Grand Frère ☆☆☆☆

Gu Xi vit seule avec son grand frère, Gu Liang, dans une minuscule cabane de pêcheur dans le nord-est de la Chine. Faute de papier en règles, elle risque de perdre son travail dans l’hôtel qui l’emploie. Et son frère risque de perdre le sien suite à la marée noire qui contamine la pêche. Mais une autre menace moins violente risque de dissoudre le lien indéfectible qui unit la petite sœur à son grand frère : Qingchang, une fille de la haute, dont Gu Liang s’est entiché.
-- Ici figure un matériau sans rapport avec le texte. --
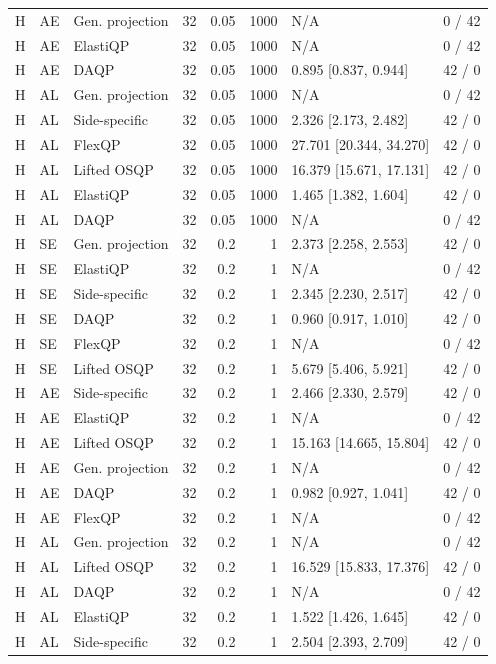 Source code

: \begin{longtable}{@{}lllrrrlr@{}}
H & AE & Gen. projection & 32 & 0.05 & 1000 & N/A & 0 / 42 \\
H & AE & ElastiQP & 32 & 0.05 & 1000 & N/A & 0 / 42 \\
H & AE & DAQP & 32 & 0.05 & 1000 & 0.895 [0.837, 0.944] & 42 / 0 \\
H & AL & Gen. projection & 32 & 0.05 & 1000 & N/A & 0 / 42 \\
H & AL & Side-specific & 32 & 0.05 & 1000 & 2.326 [2.173, 2.482] & 42 / 0 \\
H & AL & FlexQP & 32 & 0.05 & 1000 & 27.701 [20.344, 34.270] & 42 / 0 \\
H & AL & Lifted OSQP & 32 & 0.05 & 1000 & 16.379 [15.671, 17.131] & 42 / 0 \\
H & AL & ElastiQP & 32 & 0.05 & 1000 & 1.465 [1.382, 1.604] & 42 / 0 \\
H & AL & DAQP & 32 & 0.05 & 1000 & N/A & 0 / 42 \\
H & SE & Gen. projection & 32 & 0.2 & 1 & 2.373 [2.258, 2.553] & 42 / 0 \\
H & SE & ElastiQP & 32 & 0.2 & 1 & N/A & 0 / 42 \\
H & SE & Side-specific & 32 & 0.2 & 1 & 2.345 [2.230, 2.517] & 42 / 0 \\
H & SE & DAQP & 32 & 0.2 & 1 & 0.960 [0.917, 1.010] & 42 / 0 \\
H & SE & FlexQP & 32 & 0.2 & 1 & N/A & 0 / 42 \\
H & SE & Lifted OSQP & 32 & 0.2 & 1 & 5.679 [5.406, 5.921] & 42 / 0 \\
H & AE & Side-specific & 32 & 0.2 & 1 & 2.466 [2.330, 2.579] & 42 / 0 \\
H & AE & ElastiQP & 32 & 0.2 & 1 & N/A & 0 / 42 \\
H & AE & Lifted OSQP & 32 & 0.2 & 1 & 15.163 [14.665, 15.804] & 42 / 0 \\
H & AE & Gen. projection & 32 & 0.2 & 1 & N/A & 0 / 42 \\
H & AE & DAQP & 32 & 0.2 & 1 & 0.982 [0.927, 1.041] & 42 / 0 \\
H & AE & FlexQP & 32 & 0.2 & 1 & N/A & 0 / 42 \\
H & AL & Gen. projection & 32 & 0.2 & 1 & N/A & 0 / 42 \\
H & AL & Lifted OSQP & 32 & 0.2 & 1 & 16.529 [15.833, 17.376] & 42 / 0 \\
H & AL & DAQP & 32 & 0.2 & 1 & N/A & 0 / 42 \\
H & AL & ElastiQP & 32 & 0.2 & 1 & 1.522 [1.426, 1.645] & 42 / 0 \\
H & AL & Side-specific & 32 & 0.2 & 1 & 2.504 [2.393, 2.709] & 42 / 0 \\

\end{longtable}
Grand frère porte à l’international le titre de Wisdom Tooth. C’est une référence à la dent de sagesse qui torture Gu Xi et qu’elle finira par extraire elle même avec un couteau effilé. C’est aussi la référence à un passage, à la sortie de l’enfance, à la situation dans laquelle le lent éloignement de son frère la place.

Le thème est assez éculé. Une intrigue confuse sur fond de lutte de gangs et de trafics de faux papiers ne lui apporte guère d’intérêt. Les bords enneigés de la Mer jaune, noyée sous la brume, ne constituent pas le plus euphorisant des écrins.

Bref, on déprime sec et on s’ennuie ferme….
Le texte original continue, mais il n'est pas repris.